The officer in charge of traffic policing in the city, Senior Sergeant Warren Harris, says the high levels of intoxication some crashed or pulled over drivers are showing "really stands out to me".

Motorists underestimate the potential for tragedy if there's a crash, he says.

"There's a very fine line between an injury accident and death.

"I've been to crashes where there's heaps of damage and you ask yourself 'how the hell did that person survive?' I've also seen incidents where there's not much damage at all but someone has died."

Hutt police are proud of the fact no-one has died on the city's roads since a crash in July 2010 at the State Highway 2/Kennedy-Good Bridge intersection.

The accident followed another fatality three months earlier, also involving an older person, on SH2.

A database of Hutt road fatalities shows that for 2007, 2008 and 2009, there were two, four and one deaths respectively. In the previous decade the local road death toll was six to eight people each year.

Around the nation 280 people died on our roads last year, the lowest annual toll since 1952. In 2010, the national toll was 375.

Mr Harris believes there are a number of factors behind the clean fatality sheet for the Hutt going back nearly 18 months, not least the emphasis police are putting on the Safer Journeys campaign.
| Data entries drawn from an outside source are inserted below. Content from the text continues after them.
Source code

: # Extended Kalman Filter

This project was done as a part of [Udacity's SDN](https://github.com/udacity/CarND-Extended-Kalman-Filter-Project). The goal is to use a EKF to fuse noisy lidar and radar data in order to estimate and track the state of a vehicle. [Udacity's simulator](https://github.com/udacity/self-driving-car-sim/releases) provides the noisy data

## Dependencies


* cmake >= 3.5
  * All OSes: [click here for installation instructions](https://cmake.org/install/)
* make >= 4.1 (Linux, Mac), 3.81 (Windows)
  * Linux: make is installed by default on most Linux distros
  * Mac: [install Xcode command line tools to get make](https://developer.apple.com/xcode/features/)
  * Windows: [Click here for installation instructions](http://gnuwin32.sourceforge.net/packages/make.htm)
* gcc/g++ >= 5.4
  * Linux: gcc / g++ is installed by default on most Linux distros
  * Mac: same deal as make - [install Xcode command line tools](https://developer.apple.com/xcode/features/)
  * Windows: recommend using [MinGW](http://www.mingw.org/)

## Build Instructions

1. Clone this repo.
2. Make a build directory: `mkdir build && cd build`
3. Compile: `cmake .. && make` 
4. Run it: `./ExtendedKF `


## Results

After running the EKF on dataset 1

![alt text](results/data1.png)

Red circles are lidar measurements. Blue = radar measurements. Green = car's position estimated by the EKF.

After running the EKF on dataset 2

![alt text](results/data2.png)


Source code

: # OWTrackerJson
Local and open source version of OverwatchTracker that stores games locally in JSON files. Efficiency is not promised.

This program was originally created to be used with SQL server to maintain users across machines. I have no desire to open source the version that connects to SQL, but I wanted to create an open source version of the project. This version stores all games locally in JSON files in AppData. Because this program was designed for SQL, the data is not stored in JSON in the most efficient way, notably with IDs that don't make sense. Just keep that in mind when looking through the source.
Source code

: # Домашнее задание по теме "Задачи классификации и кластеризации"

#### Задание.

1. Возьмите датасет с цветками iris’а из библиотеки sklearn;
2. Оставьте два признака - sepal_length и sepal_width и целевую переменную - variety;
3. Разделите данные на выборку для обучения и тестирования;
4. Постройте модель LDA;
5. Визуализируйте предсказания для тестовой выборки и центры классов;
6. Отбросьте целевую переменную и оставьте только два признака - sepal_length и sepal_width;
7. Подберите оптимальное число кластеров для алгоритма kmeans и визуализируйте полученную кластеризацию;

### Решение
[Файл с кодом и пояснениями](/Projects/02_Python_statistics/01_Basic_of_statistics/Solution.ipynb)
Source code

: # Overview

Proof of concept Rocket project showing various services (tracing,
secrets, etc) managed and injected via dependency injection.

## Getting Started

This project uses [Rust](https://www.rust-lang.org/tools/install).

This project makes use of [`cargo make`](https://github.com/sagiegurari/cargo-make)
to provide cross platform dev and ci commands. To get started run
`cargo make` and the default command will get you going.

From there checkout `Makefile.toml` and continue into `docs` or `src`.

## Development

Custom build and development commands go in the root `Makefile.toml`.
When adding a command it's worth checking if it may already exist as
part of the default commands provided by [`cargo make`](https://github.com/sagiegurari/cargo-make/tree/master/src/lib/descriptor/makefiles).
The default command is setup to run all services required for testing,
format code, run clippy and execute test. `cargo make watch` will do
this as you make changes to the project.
Mr Harris describes a "top 10" of local enforcement targets, including basics like seatbelt and cyclist and motorcyclist helmet wearing, and ensuring young people have a licence and are driving to its conditions.

"Those ads with the father shooting up through the car roof [after his son successfully completes his licence test] are so true. Young people are very vulnerable after they've just gained their restricted licence."

Last Wednesday, a police patrol breath- tested a 32-year-old truck driver who was found asleep at the wheel of his car on a Lower Hutt street at 2.30pm. He blew a breath alcohol reading of 1125 micrograms per litre of breath. The limit is 400.

There was an open can of beer in the car's cupholder and an open box of cans by the front passenger seat. Police were alerted by a call from a member of the public. The man's car ran on petrol but at a service station he had filled it with diesel.

On January 9, an 18-year-old who crashed into a sign on Petone Esplanade was recorded with a breath alcohol level of 750 micrograms. For drivers under 20, the limit is zero.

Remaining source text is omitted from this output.